→ RECORDS SUPPLIED

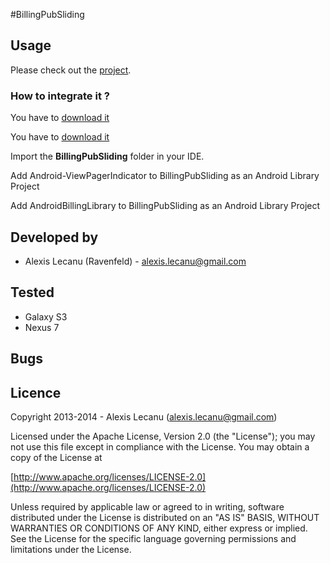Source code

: #BillingPubSliding


## Usage

Please check out the [project](https://github.com/ravenfeld/BillingPubSliding/tree/master).


### How to integrate it ?

 You have to [download it](https://github.com/ravenfeld/Android-ViewPagerIndicator/archive/master.zip) 
 
 You have to [download it](https://github.com/ravenfeld/AndroidBillingLibrary/archive/my-master.zip) 
 
 Import the **BillingPubSliding** folder in your IDE.
 
 Add Android-ViewPagerIndicator to BillingPubSliding as an Android Library Project

 Add AndroidBillingLibrary to BillingPubSliding as an Android Library Project
     
## Developed by
  * Alexis Lecanu (Ravenfeld) - [alexis.lecanu@gmail.com](mailto:alexis.lecanu@gmail.com)
    	
## Tested 
  * Galaxy S3
  * Nexus 7
    
## Bugs

## Licence
    
Copyright 2013-2014 - Alexis Lecanu ([alexis.lecanu@gmail.com](mailto:alexis.lecanu@gmail.com))
    
Licensed under the Apache License, Version 2.0 (the "License"); you may not
use this file except in compliance with the License. You may obtain a copy of
the License at

  [http://www.apache.org/licenses/LICENSE-2.0](http://www.apache.org/licenses/LICENSE-2.0)
    
Unless required by applicable law or agreed to in writing, software
distributed under the License is distributed on an "AS IS" BASIS, WITHOUT
WARRANTIES OR CONDITIONS OF ANY KIND, either express or implied. See the
License for the specific language governing permissions and limitations under
the License.
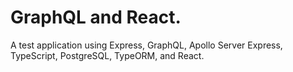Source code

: # GraphQL and React.

A test application using Express, GraphQL, Apollo Server Express, TypeScript, PostgreSQL, TypeORM, and React.

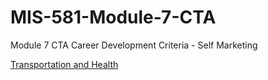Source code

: # MIS-581-Module-7-CTA
Module 7 CTA Career Development Criteria - Self Marketing

[Transportation and Health](https://www.transportation.gov/about)
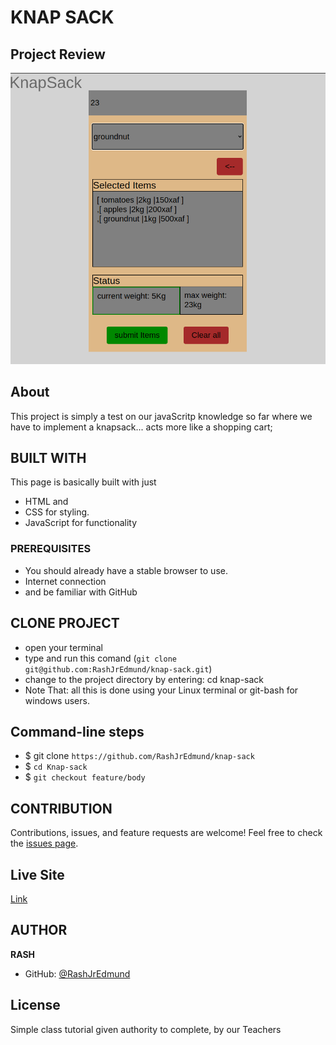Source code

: # KNAP SACK

## Project Review
![home page](assets/images/overview.png)

## About
This project is simply a test on our javaScritp knowledge so far where we have to implement a knapsack... acts more like a shopping cart;

## BUILT WITH
This page is basically built with just
* HTML and
* CSS for styling.
* JavaScript for functionality

### PREREQUISITES
* You should already have a stable browser to use.
* Internet connection
* and be familiar with GitHub

## CLONE PROJECT
* open your terminal
* type and run this comand (`git clone git@github.com:RashJrEdmund/knap-sack.git`)
* change to the project directory by entering: cd knap-sack
* Note That: all this is done using your Linux terminal or git-bash for windows users.

## Command-line steps

- $ git clone `https://github.com/RashJrEdmund/knap-sack`
- $ `cd Knap-sack`
- $ `git checkout feature/body`

## CONTRIBUTION
Contributions, issues, and feature requests are welcome!
Feel free to check the [issues page](https://github.com/RashJrEdmund/knap-sack/issues).

## Live Site

[Link](https://rashjredmund.github.io/knap-sack/)

## AUTHOR
**RASH**
- GitHub: [@RashJrEdmund](https://github.com/RashJrEdmund)

## License
Simple class tutorial given authority to complete, by our Teachers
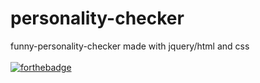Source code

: # personality-checker 
funny-personality-checker made with jquery/html and css<br><br>
[![forthebadge](https://forthebadge.com/images/badges/built-with-love.svg)](https://forthebadge.com)
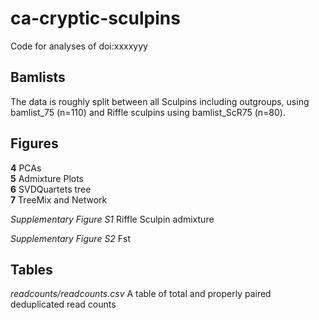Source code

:# ca-cryptic-sculpins
Code for analyses of doi:xxxxyyy 


## Bamlists
The data is roughly split between all Sculpins including outgroups, using bamlist_75 (n=110) and Riffle sculpins using bamlist_ScR75 (n=80).

## Figures
__4__ PCAs       
__5__ Admixture Plots      
__6__ SVDQuartets tree      
__7__ TreeMix and Network

_Supplementary Figure S1_ Riffle Sculpin admixture       

_Supplementary Figure S2_ Fst    

## Tables
_readcounts/readcounts.csv_ A table of total and properly paired deduplicated read counts     
 

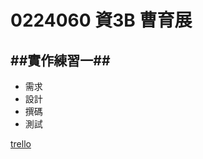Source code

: # 0224060 資3B 曹育展 #
##實作練習一##
----------------------
- 需求
- 設計
- 撰碼
- 測試

[trello](https://trello.com/b/781nc2S0/trello)
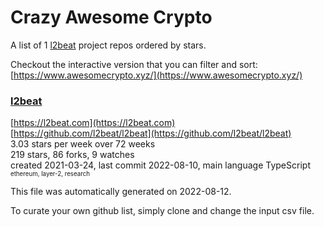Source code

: # Crazy Awesome Crypto
A list of 1 [l2beat](https://github.com/l2beat) project repos ordered by stars.  

Checkout the interactive version that you can filter and sort: 
[https://www.awesomecrypto.xyz/](https://www.awesomecrypto.xyz/)  


### [l2beat](https://github.com/l2beat/l2beat)  
  
[https://l2beat.com](https://l2beat.com)  
[https://github.com/l2beat/l2beat](https://github.com/l2beat/l2beat)  
3.03 stars per week over 72 weeks  
219 stars, 86 forks, 9 watches  
created 2021-03-24, last commit 2022-08-10, main language TypeScript  
<sub><sup>ethereum, layer-2, research</sup></sub>


This file was automatically generated on 2022-08-12.  

To curate your own github list, simply clone and change the input csv file.  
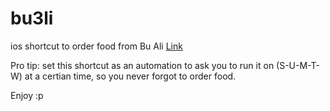 # bu3li

ios shortcut to order food from Bu Ali [Link](https://www.icloud.com/shortcuts/bca4e63043ba45d5b78cf705a8750625)

Pro tip: set this shortcut as an automation to ask you to run it on (S-U-M-T-W) at a certian time, so you never forgot to order food. 

Enjoy :p
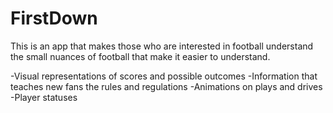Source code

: # FirstDown

This is an app that makes those who are interested in football understand the small nuances of football that make it easier to understand.

-Visual representations of scores and possible outcomes
-Information that teaches new fans the rules and regulations
-Animations on plays and drives
-Player statuses
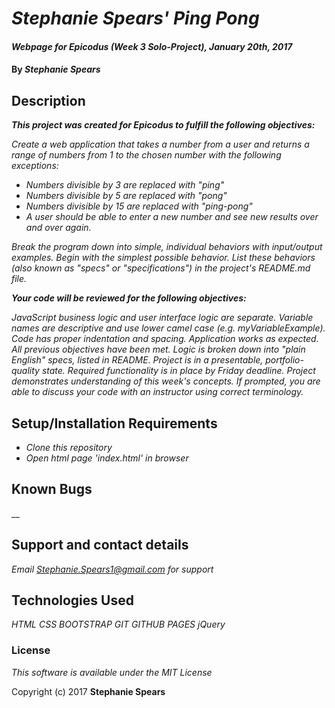 # _Stephanie Spears' Ping Pong_

#### _Webpage for Epicodus (Week 3 Solo-Project), January 20th, 2017_

#### By _**Stephanie Spears**_

## Description

  _**This project was created for Epicodus to fulfill the following objectives:**_

_Create a web application that takes a number from a user and returns a range of numbers from 1 to the chosen number with the following exceptions:_

* _*Numbers divisible by 3 are replaced with "ping"*_
* _*Numbers divisible by 5 are replaced with "pong"*_
* _*Numbers divisible by 15 are replaced with "ping-pong"*_
* _*A user should be able to enter a new number and see new results over and over again.*_

_Break the program down into simple, individual behaviors with input/output examples. Begin with the simplest possible behavior. List these behaviors (also known as "specs" or "specifications") in the project's README.md file._

_**Your code will be reviewed for the following objectives:**_

_JavaScript business logic and user interface logic are separate._
_Variable names are descriptive and use lower camel case (e.g. myVariableExample)._
_Code has proper indentation and spacing._
_Application works as expected._
_All previous objectives have been met._
_Logic is broken down into "plain English" specs, listed in README._
_Project is in a presentable, portfolio-quality state._
_Required functionality is in place by Friday deadline._
_Project demonstrates understanding of this week's concepts. If prompted, you are able to discuss your code with an instructor using correct terminology._


## Setup/Installation Requirements


* _Clone this repository_
* _Open html page 'index.html' in browser_


## Known Bugs
__

## Support and contact details

_Email Stephanie.Spears1@gmail.com for support_

## Technologies Used

_HTML_
_CSS_
_BOOTSTRAP_
_GIT_
_GITHUB PAGES_
_jQuery_

### License

*This software is available under the MIT License*

Copyright (c) 2017 **Stephanie Spears**
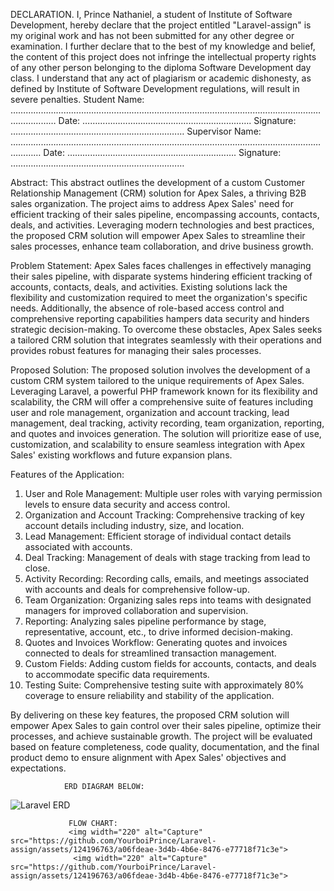 DECLARATION.
I, Prince Nathaniel, a student of Institute of Software Development, hereby declare that the
project entitled "Laravel-assign" is my original work and has not been submitted for any other
degree or examination.
I further declare that to the best of my knowledge and belief, the content of this project does
not infringe the intellectual property rights of any other person belonging to the diploma
Software Development day class.
I understand that any act of plagiarism or academic dishonesty, as defined by Institute of
Software Development regulations, will result in severe penalties.
Student Name: ……………………………………………………………………………………………………………………………
Date: …………………………………………………………. Signature: ……………………………………………………………
Supervisor Name: ………………………………………………………………………………………………………………………
Date: …………………………………………………………. Signature: ……………………………………………………………


Abstract:
This abstract outlines the development of a custom Customer Relationship Management (CRM) solution for Apex Sales, a thriving B2B sales organization. The project aims to address Apex Sales' need for efficient tracking of their sales pipeline, encompassing accounts, contacts, deals, and activities. Leveraging modern technologies and best practices, the proposed CRM solution will empower Apex Sales to streamline their sales processes, enhance team collaboration, and drive business growth.

Problem Statement:
Apex Sales faces challenges in effectively managing their sales pipeline, with disparate systems hindering efficient tracking of accounts, contacts, deals, and activities. Existing solutions lack the flexibility and customization required to meet the organization's specific needs. Additionally, the absence of role-based access control and comprehensive reporting capabilities hampers data security and hinders strategic decision-making. To overcome these obstacles, Apex Sales seeks a tailored CRM solution that integrates seamlessly with their operations and provides robust features for managing their sales processes.

Proposed Solution:
The proposed solution involves the development of a custom CRM system tailored to the unique requirements of Apex Sales. Leveraging Laravel, a powerful PHP framework known for its flexibility and scalability, the CRM will offer a comprehensive suite of features including user and role management, organization and account tracking, lead management, deal tracking, activity recording, team organization, reporting, and quotes and invoices generation. The solution will prioritize ease of use, customization, and scalability to ensure seamless integration with Apex Sales' existing workflows and future expansion plans.

Features of the Application:

1) User and Role Management: Multiple user roles with varying permission levels to ensure data security and access control.
2) Organization and Account Tracking: Comprehensive tracking of key account details including industry, size, and location.
3) Lead Management: Efficient storage of individual contact details associated with accounts.
4) Deal Tracking: Management of deals with stage tracking from lead to close.
5) Activity Recording: Recording calls, emails, and meetings associated with accounts and deals for comprehensive follow-up.
6) Team Organization: Organizing sales reps into teams with designated managers for improved collaboration and supervision.
7) Reporting: Analyzing sales pipeline performance by stage, representative, account, etc., to drive informed decision-making.
8) Quotes and Invoices Workflow: Generating quotes and invoices connected to deals for streamlined transaction management.
9) Custom Fields: Adding custom fields for accounts, contacts, and deals to accommodate specific data requirements.
10) Testing Suite: Comprehensive testing suite with approximately 80% coverage to ensure reliability and stability of the application.

By delivering on these key features, the proposed CRM solution will empower Apex Sales to gain control over their sales pipeline, optimize their processes, and achieve sustainable growth. The project will be evaluated based on feature completeness, code quality, documentation, and the final product demo to ensure alignment with Apex Sales' objectives and expectations.

                ERD DIAGRAM BELOW:
                
 ![Laravel ERD](https://github.com/YourboiPrince/Laravel-assign/assets/124196763/57ad7884-b2bb-466c-979d-d3bc078c8795)

                 FLOW CHART:
                 <img width="220" alt="Capture" src="https://github.com/YourboiPrince/Laravel-assign/assets/124196763/a06fdeae-3d4b-4b6e-8476-e77718f71c3e">
                  <img width="220" alt="Capture" src="https://github.com/YourboiPrince/Laravel-assign/assets/124196763/a06fdeae-3d4b-4b6e-8476-e77718f71c3e">


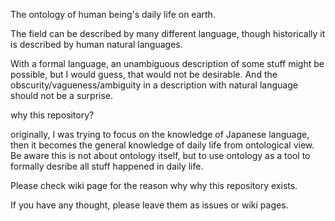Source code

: The ontology of human being's daily life on earth.

The field can be described by many different language, though historically it is described by human natural languages.

With a formal language, an unambiguous description of some stuff might be possible, but I would guess, that would not be desirable. And the obscurity/vagueness/ambiguity in a description with natural language should not be a surprise. 

why this repository?

originally, I was trying to focus on the knowledge of Japanese language, then it becomes the general knowledge of daily life from ontological view. Be aware this is not about ontology itself, but to use ontology as a tool to formally desribe all stuff happened in daily life.

Please check wiki page for the reason why why this repository exists.


If you have any thought, please leave them as issues or wiki pages.
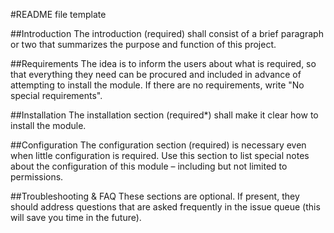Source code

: #README file template

##Introduction
The introduction (required) shall consist of a brief paragraph or two that summarizes the purpose and function of this project.

##Requirements
The idea is to inform the users about what is required, so that everything they need can be procured and included in advance of attempting to install the module. If there are no requirements, write "No special requirements".

##Installation
The installation section (required*) shall make it clear how to install the module.

##Configuration
The configuration section (required) is necessary even when little configuration is required. Use this section to list special notes about the configuration of this module – including but not limited to permissions.

##Troubleshooting & FAQ
These sections are optional. If present, they should address questions that are asked frequently in the issue queue (this will save you time in the future).
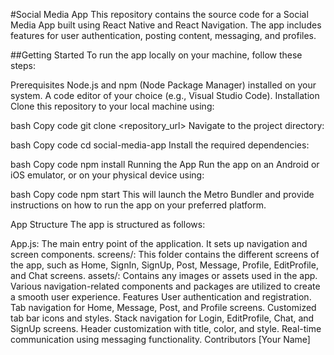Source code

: #Social Media App 
This repository contains the source code for a Social Media App built using React Native and React Navigation. The app includes features for user authentication, posting content, messaging, and profiles.

##Getting Started
To run the app locally on your machine, follow these steps:

Prerequisites
Node.js and npm (Node Package Manager) installed on your system.
A code editor of your choice (e.g., Visual Studio Code).
Installation
Clone this repository to your local machine using:

bash
Copy code
git clone <repository_url>
Navigate to the project directory:

bash
Copy code
cd social-media-app
Install the required dependencies:

bash
Copy code
npm install
Running the App
Run the app on an Android or iOS emulator, or on your physical device using:

bash
Copy code
npm start
This will launch the Metro Bundler and provide instructions on how to run the app on your preferred platform.

App Structure
The app is structured as follows:

App.js: The main entry point of the application. It sets up navigation and screen components.
screens/: This folder contains the different screens of the app, such as Home, SignIn, SignUp, Post, Message, Profile, EditProfile, and Chat screens.
assets/: Contains any images or assets used in the app.
Various navigation-related components and packages are utilized to create a smooth user experience.
Features
User authentication and registration.
Tab navigation for Home, Message, Post, and Profile screens.
Customized tab bar icons and styles.
Stack navigation for Login, EditProfile, Chat, and SignUp screens.
Header customization with title, color, and style.
Real-time communication using messaging functionality.
Contributors
[Your Name]
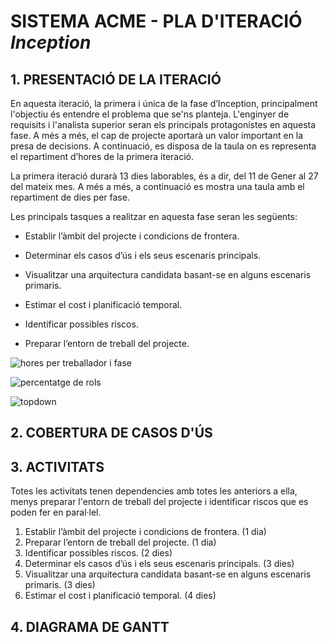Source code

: ﻿# **SISTEMA ACME - PLA D'ITERACIÓ *Inception*** #

## **1. PRESENTACIÓ DE LA ITERACIÓ** ##

En aquesta iteració, la primera i única de la fase d’Inception, principalment l'objectiu és entendre el problema que se'ns planteja. L'enginyer de requisits i l'analista superior seran els principals protagonistes en aquesta fase.
A més a més, el cap de projecte aportarà un valor important en la presa de decisions. A continuació, es disposa de la taula on es representa el repartiment d’hores de la primera iteració.

La primera iteració durarà 13 dies laborables, és a dir, del 11 de Gener al 27 del mateix mes. A més a més, a continuació es mostra una taula amb el repartiment de dies per fase.

Les principals tasques a realitzar en aquesta fase seran les següents:

* Establir l’àmbit del projecte i condicions de frontera.

* Determinar els casos d’ús i els seus escenaris principals.

* Visualitzar una arquitectura candidata basant-se en alguns escenaris primaris.

* Estimar el cost i planificació temporal.

* Identificar possibles riscos.

* Preparar l’entorn de treball del projecte.

![hores per treballador i fase](https://bytebucket.org/AlbertSuarez/gps-up-23/raw/3a78e7d6c1fffff81484ca55605513746258908a/Imatges/Hores%20per%20treballador%20i%20fase.PNG?token=81324f8d3d660c7a5ce9d7a008bc5bb7cdfb6fa3)

![percentatge de rols](https://bytebucket.org/AlbertSuarez/gps-up-23/raw/3a78e7d6c1fffff81484ca55605513746258908a/Imatges/PercentatgeDeRolsAproximat.PNG?token=a5dbdbe17e148f693951e8a11ef772c0fd5a83f5)

![topdown](https://bytebucket.org/AlbertSuarez/gps-up-23/raw/3a78e7d6c1fffff81484ca55605513746258908a/Imatges/TopDown.PNG?token=e2a3606ee2613c19c70f51f01b612c80341ac741)


## **2. COBERTURA DE CASOS D'ÚS** ##




## **3. ACTIVITATS** ##

Totes les activitats tenen dependencies amb totes les anteriors a ella, menys preparar l'entorn de treball del projecte i identificar riscos que es poden fer en paral·lel.

1. Establir l’àmbit del projecte i condicions de frontera. (1 dia)
2. Preparar l’entorn de treball del projecte. (1 dia)
3. Identificar possibles riscos. (2 dies)
4. Determinar els casos d’ús i els seus escenaris principals. (3 dies)
5. Visualitzar una arquitectura candidata basant-se en alguns escenaris primaris. (3 dies)
6. Estimar el cost i planificació temporal. (4 dies)



## **4. DIAGRAMA DE GANTT** ##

→ YOUR TASK
Scanning the listing, tally the lines with "Message" in them and state the number by itself.

→ ANSWER BOX
2